The rich–poor gap in healthy life expectancy is even greater – almost two decades – than the gap in life expectancy. Those living in the most deprived areas spend nearly a third of their lives in poor health, compared with only about a sixth for those in the least deprived areas. Males in the most and least deprived areas spent 21.8 and 12.8 years respectively in poor health; for females, the corresponding figures were 27.3 and 15.3 years. Hence, not only do people living in the most deprived areas have the shortest life spans, they also live more years in poor health.

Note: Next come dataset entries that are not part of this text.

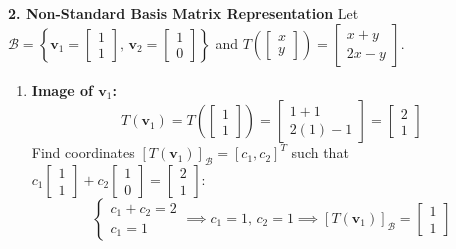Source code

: \textbf{2. Non-Standard Basis Matrix Representation}
Let $\mathcal{B} = \left\{ \mathbf{v}_1 = \begin{bmatrix} 1 \\ 1 \end{bmatrix}, \, \mathbf{v}_2 = \begin{bmatrix} 1 \\ 0 \end{bmatrix} \right\}$ and $T\left(\begin{bmatrix} x \\ y \end{bmatrix}\right) = \begin{bmatrix} x + y \\ 2x - y \end{bmatrix}$.
\begin{enumerate}
    \item \textbf{Image of $\mathbf{v}_1$:}
    \begin{equation*}
    T(\mathbf{v}_1) = T\left(\begin{bmatrix} 1 \\ 1 \end{bmatrix}\right) = \begin{bmatrix} 1 + 1 \\ 2(1) - 1 \end{bmatrix} = \begin{bmatrix} 2 \\ 1 \end{bmatrix}
    \end{equation*}
    Find coordinates $[T(\mathbf{v}_1)]_\mathcal{B} = [c_1, c_2]^T$ such that $c_1 \begin{bmatrix} 1 \\ 1 \end{bmatrix} + c_2 \begin{bmatrix} 1 \\ 0 \end{bmatrix} = \begin{bmatrix} 2 \\ 1 \end{bmatrix}$:
    \begin{equation*}
    \begin{cases} c_1 + c_2 = 2 \\ c_1 = 1 \end{cases} \implies c_1 = 1, \, c_2 = 1 \implies [T(\mathbf{v}_1)]_{\mathcal{B}} = \begin{bmatrix} 1 \\ 1 \end{bmatrix}

\end{equation*}
\end{enumerate}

Socio-economic inequalities in life expectancy are widening as a result of greater gains in life expectancy in the least deprived populations. Males and females living in the least deprived areas of England saw a significant increase in life expectancy between 2014–16 and 2017–19; in the most deprived areas no significant changes were observed.
While mortality has declined everywhere, there is a persistent north–south divide in life expectancy and healthy life expectancy, with people in southern regions on average living longer and with more years in good health than those living further north. For example, in 2017–19, life expectancy for males was about eight years lower and for females about seven years lower in Blackpool, Middlesbrough, Manchester and Liverpool than in Kensington and Chelsea, Camden, and Westminster. The gap in years lived in good health across local authorities in England was even greater, about 17 years.
Some population groups have significantly shorter life expectancy than the general population. For example, homeless males and females live 31 years and 38 years fewer years respectively than males and females on average. People with learning disabilities also have shorter lives than the average, by 23 years among males and 27 years among females.
About 14 per cent of the population of England is non-white. Life expectancy data is not yet available by ethnic group because ethnicity is not currently recorded at death registration but, following the disproportionate impact of Covid-19 on ethnic minority communities, the government has said it will be introduced in England (Scotland introduced it in 2012).
Boris Johnson last month pledged a £12bn-a-year cash injection to help the NHS catch up after the pandemic and to overhaul social care. Household budgets will take a hit from next April when employees’ national insurance contributions will rise by 1.25% to pay for the funding boost.
The Department of Health and Social Care has been approached for comment.